But the UN's assertion of control is undermined by criticism from its own ranks. At the end of a bloody week, which included the murder of two elderly Serbian women, Ron Redmond, spokesman for the UN High Commissioner for Refugees, has finally said, loudly and publicly, something other officials have only whispered: a monkey, he argues, has already been made of the UN's mandate to preserve Kosovo's multi-ethnic complexion.

While Ms Younes insists that the battle to maintain multiculturalism is not lost, Mr Redmond claims that the failure of international peace- keepers to protect the Serb minority has already seen that particular dream bite the dust. He says that UNHCR views the situation with "increasing alarm" and estimates that there are now only 1,000 to 2,000 Serbs left in the capital, Pristina, compared with up to 30,000 who lived there before the war.

Only the most vulnerable now remain, he says, holed up in their homes, too terrified to go out. "They're elderly, they're disabled and a lot of them are isolated in their homes and apartments with little or no family support network. It is highly unlikely that these people were involved in persecuting Albanians. But that does not seem to matter to the thugs who are now terrorising them."
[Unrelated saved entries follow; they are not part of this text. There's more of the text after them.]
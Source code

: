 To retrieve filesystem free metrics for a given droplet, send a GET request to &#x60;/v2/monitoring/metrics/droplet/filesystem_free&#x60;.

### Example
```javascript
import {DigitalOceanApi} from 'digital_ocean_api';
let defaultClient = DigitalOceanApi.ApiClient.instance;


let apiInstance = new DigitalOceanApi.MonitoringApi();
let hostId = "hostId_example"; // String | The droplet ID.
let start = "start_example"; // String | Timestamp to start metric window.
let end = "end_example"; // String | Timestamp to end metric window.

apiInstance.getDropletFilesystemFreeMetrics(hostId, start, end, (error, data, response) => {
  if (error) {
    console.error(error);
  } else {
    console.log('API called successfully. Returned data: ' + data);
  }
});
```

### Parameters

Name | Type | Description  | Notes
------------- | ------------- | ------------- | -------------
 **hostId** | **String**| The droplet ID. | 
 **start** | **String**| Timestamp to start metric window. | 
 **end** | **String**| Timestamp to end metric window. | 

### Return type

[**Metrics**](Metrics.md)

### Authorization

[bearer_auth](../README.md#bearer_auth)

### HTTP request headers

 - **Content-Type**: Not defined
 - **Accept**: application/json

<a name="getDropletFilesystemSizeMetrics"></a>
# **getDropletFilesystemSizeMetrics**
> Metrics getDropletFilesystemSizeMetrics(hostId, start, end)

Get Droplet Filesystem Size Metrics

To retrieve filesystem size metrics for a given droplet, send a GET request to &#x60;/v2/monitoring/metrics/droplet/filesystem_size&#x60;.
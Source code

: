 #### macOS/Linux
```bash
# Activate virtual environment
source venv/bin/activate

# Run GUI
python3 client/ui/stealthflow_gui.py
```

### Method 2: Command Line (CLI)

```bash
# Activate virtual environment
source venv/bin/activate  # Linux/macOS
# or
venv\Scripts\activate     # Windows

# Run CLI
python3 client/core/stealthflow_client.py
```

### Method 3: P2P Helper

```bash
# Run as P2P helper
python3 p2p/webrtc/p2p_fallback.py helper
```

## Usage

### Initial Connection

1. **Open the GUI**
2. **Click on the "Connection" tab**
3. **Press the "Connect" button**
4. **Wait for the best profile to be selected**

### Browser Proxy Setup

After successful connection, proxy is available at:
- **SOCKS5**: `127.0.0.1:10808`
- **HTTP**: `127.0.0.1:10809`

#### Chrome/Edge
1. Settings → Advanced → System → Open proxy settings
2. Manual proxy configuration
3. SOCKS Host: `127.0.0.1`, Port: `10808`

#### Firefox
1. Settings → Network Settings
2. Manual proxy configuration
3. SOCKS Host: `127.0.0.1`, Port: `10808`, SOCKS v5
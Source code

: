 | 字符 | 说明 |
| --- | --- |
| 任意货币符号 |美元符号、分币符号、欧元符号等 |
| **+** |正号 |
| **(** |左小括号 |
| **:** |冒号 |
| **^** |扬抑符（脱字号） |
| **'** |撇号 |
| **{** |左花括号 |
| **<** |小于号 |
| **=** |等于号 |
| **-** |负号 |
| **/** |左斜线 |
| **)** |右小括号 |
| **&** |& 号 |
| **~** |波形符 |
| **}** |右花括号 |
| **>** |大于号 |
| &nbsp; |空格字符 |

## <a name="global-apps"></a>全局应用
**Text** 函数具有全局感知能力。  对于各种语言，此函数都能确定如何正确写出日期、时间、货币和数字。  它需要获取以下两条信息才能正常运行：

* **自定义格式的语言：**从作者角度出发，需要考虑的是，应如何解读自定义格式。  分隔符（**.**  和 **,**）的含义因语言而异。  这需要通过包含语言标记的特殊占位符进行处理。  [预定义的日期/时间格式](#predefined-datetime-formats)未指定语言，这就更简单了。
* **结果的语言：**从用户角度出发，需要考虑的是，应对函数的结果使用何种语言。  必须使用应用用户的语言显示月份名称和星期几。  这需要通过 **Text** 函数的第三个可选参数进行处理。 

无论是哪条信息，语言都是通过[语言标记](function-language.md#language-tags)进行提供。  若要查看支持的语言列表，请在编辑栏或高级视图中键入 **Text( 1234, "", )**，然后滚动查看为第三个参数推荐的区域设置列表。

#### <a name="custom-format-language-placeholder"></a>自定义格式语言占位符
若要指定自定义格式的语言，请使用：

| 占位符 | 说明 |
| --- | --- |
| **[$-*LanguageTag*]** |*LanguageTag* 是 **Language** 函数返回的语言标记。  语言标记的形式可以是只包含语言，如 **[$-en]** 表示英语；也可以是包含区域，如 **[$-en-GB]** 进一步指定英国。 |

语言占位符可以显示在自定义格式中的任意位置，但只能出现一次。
Intimidation follows a familiar pattern. First, a letter advising a Serb to leave Kosovo is slipped under the door. Twenty-four hours later, a few thugs pay a house call. Physical violence and even murder is then visited upon those who refuse to leave. Ironically, it is a recycling of the same tactics employed by Serbs against Albanians. As one international aid official puts it: "Serbs are not living here; they are hiding. The reality is that this is now an Albanian country".

No one in authority says that the KLA, or a faction within it, is orchestrating the campaign of violence. But there does now seem to be an attempt to curb the activities of the former rebels, and meet challenges to UN authority head on. It is a delicate business, for the UN does not want to push the KLA, widely regarded as heroes at home, into opposition.

Bernard Kouchner, the UN's senior administrator in Kosovo, is also offering the KLA a share of power in Kosovo's transitional council.

"The idea," says a UN insider, "is to focus the KLA on preparing for election rather than trying to operate their own provincial government."

If Mr Kouchner has his way elections may take place as early as next May. Kosovars, who are suspicious of the KLA, think that the move to a quick vote is wise. One local journalist, a disillusioned former rebel supporter, claims that some former rebels are intimidating their own people in a bid to undermine support for their rival, Ibrahim Rugova.

"This is not what we fought for, " says the journalist bitterly. While liberated Pristina is still partying - its cafes full, patriotic music blaring in the square - tensions are building, the journalist claims. "On the surface you can see little. It's all happening in the night."